いよいよもって、自分達の格闘技で互角にやりあえるか怪しい相手が出てきたかと神山は笑みをこぼした。
「そうさなぁ……立ち技にも偶に居るのよ、すげープロ、それこそ未来を見てるかの様に攻撃を避ける圧倒的なディフェンス力の選手」
畑は違うが、それこそ未来を見て回避している様なバカみたいに強い選手が立ち技にも居ると神山は言う。
「無敗?」
「105勝3敗」
「化け物だな……」
「1敗は判定負け、2敗目と3敗目はKO負けした、3敗目は明らかに年齢からの衰えではあったけど……2敗目との共通点はあった」
「何さ?」
「プレッシャー、徹底的に詰め寄って攻めたんだ、それこそラフファイト気味にね……そうするとどうだ、自分の闘い方ができないストレスから隙を晒して……ダウンだ」
そんな化け物じみた格闘家の負けは、いずれもプレッシャーをかけられて攻めに攻められ崩れたのが始まりだったと神山は自らもネットで見た試合からそう分析した。
「完璧な奴ほど、崩されたら脆いってのはあるらしい……まぁその格闘家はそれをやらせないくらい化け物だったんだけどな」
それができたら苦労しないとケタケタ笑う神山に、中井は真面目に考えた。そして……あぁと納得した。

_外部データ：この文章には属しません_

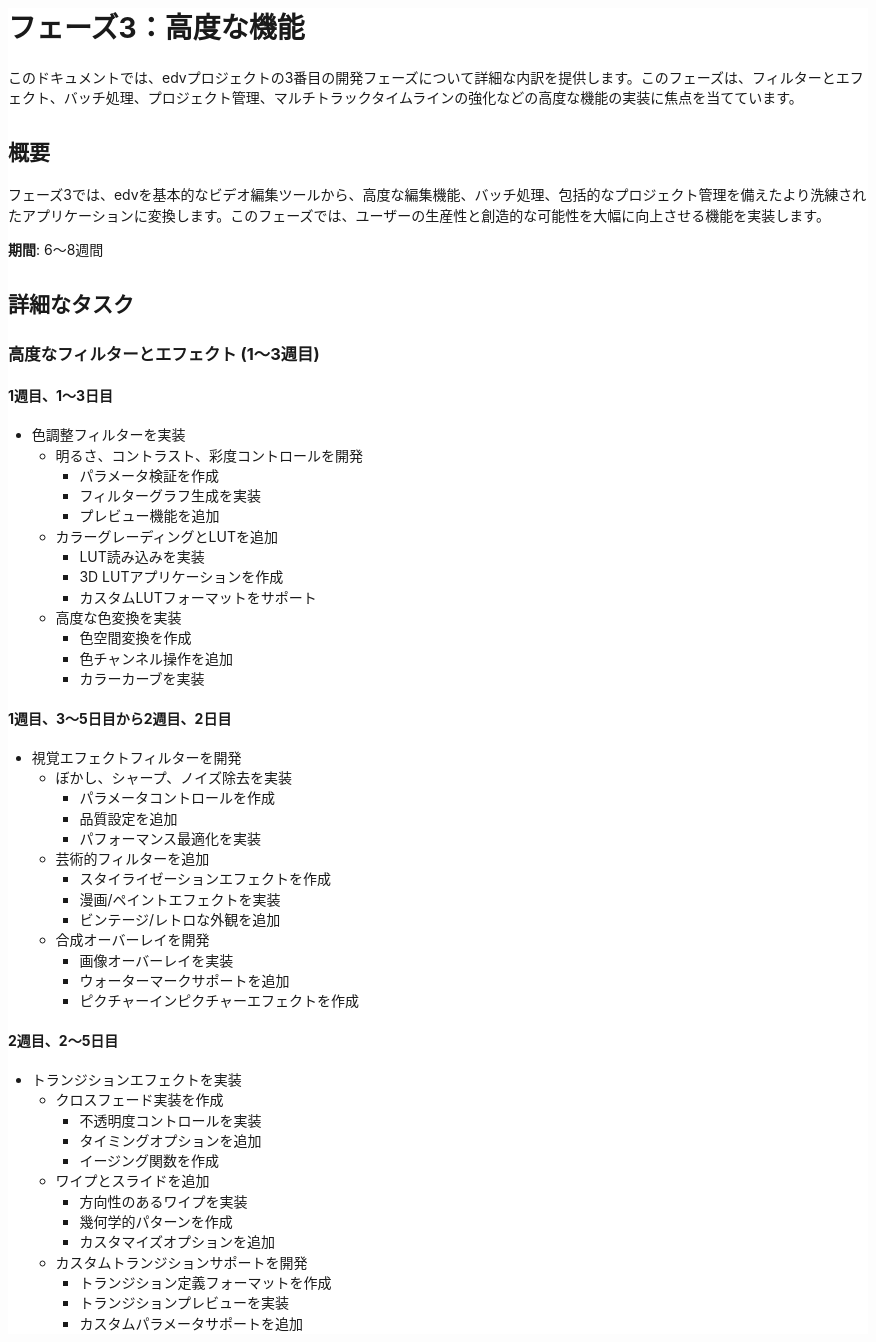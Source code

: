 # フェーズ3：高度な機能

このドキュメントでは、edvプロジェクトの3番目の開発フェーズについて詳細な内訳を提供します。このフェーズは、フィルターとエフェクト、バッチ処理、プロジェクト管理、マルチトラックタイムラインの強化などの高度な機能の実装に焦点を当てています。

## 概要

フェーズ3では、edvを基本的なビデオ編集ツールから、高度な編集機能、バッチ処理、包括的なプロジェクト管理を備えたより洗練されたアプリケーションに変換します。このフェーズでは、ユーザーの生産性と創造的な可能性を大幅に向上させる機能を実装します。

**期間**: 6〜8週間

## 詳細なタスク

### 高度なフィルターとエフェクト (1〜3週目)

#### 1週目、1〜3日目
- 色調整フィルターを実装
  - 明るさ、コントラスト、彩度コントロールを開発
    - パラメータ検証を作成
    - フィルターグラフ生成を実装
    - プレビュー機能を追加
  - カラーグレーディングとLUTを追加
    - LUT読み込みを実装
    - 3D LUTアプリケーションを作成
    - カスタムLUTフォーマットをサポート
  - 高度な色変換を実装
    - 色空間変換を作成
    - 色チャンネル操作を追加
    - カラーカーブを実装

#### 1週目、3〜5日目から2週目、2日目
- 視覚エフェクトフィルターを開発
  - ぼかし、シャープ、ノイズ除去を実装
    - パラメータコントロールを作成
    - 品質設定を追加
    - パフォーマンス最適化を実装
  - 芸術的フィルターを追加
    - スタイライゼーションエフェクトを作成
    - 漫画/ペイントエフェクトを実装
    - ビンテージ/レトロな外観を追加
  - 合成オーバーレイを開発
    - 画像オーバーレイを実装
    - ウォーターマークサポートを追加
    - ピクチャーインピクチャーエフェクトを作成

#### 2週目、2〜5日目
- トランジションエフェクトを実装
  - クロスフェード実装を作成
    - 不透明度コントロールを実装
    - タイミングオプションを追加
    - イージング関数を作成
  - ワイプとスライドを追加
    - 方向性のあるワイプを実装
    - 幾何学的パターンを作成
    - カスタマイズオプションを追加
  - カスタムトランジションサポートを開発
    - トランジション定義フォーマットを作成
    - トランジションプレビューを実装
    - カスタムパラメータサポートを追加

「全く……そうだよな、何を僕は投げられてそのままだったわけだよ」
中井はくすりと笑った、そして爪を立てずに髪の毛を掻いて、気抜けた様に呟いた。全くもって、自分は何を綺麗に戦っていたのやらと自らの試合を思い返して苦笑した。
「何だ、攻略法見つけたかよ?」
「そんな高尚なものじゃないよ、けどそうしてみる事にする、じゃあ始めよっか神山」
「よっしゃ……頼むぜ中井せんせ?」
「嫌という程叩き込んでやるよ」
まだまだ始まったばかりだと、互いに立ち上がり構えるや、影二つが激突する。
準決勝まで、残りあと僅かーー。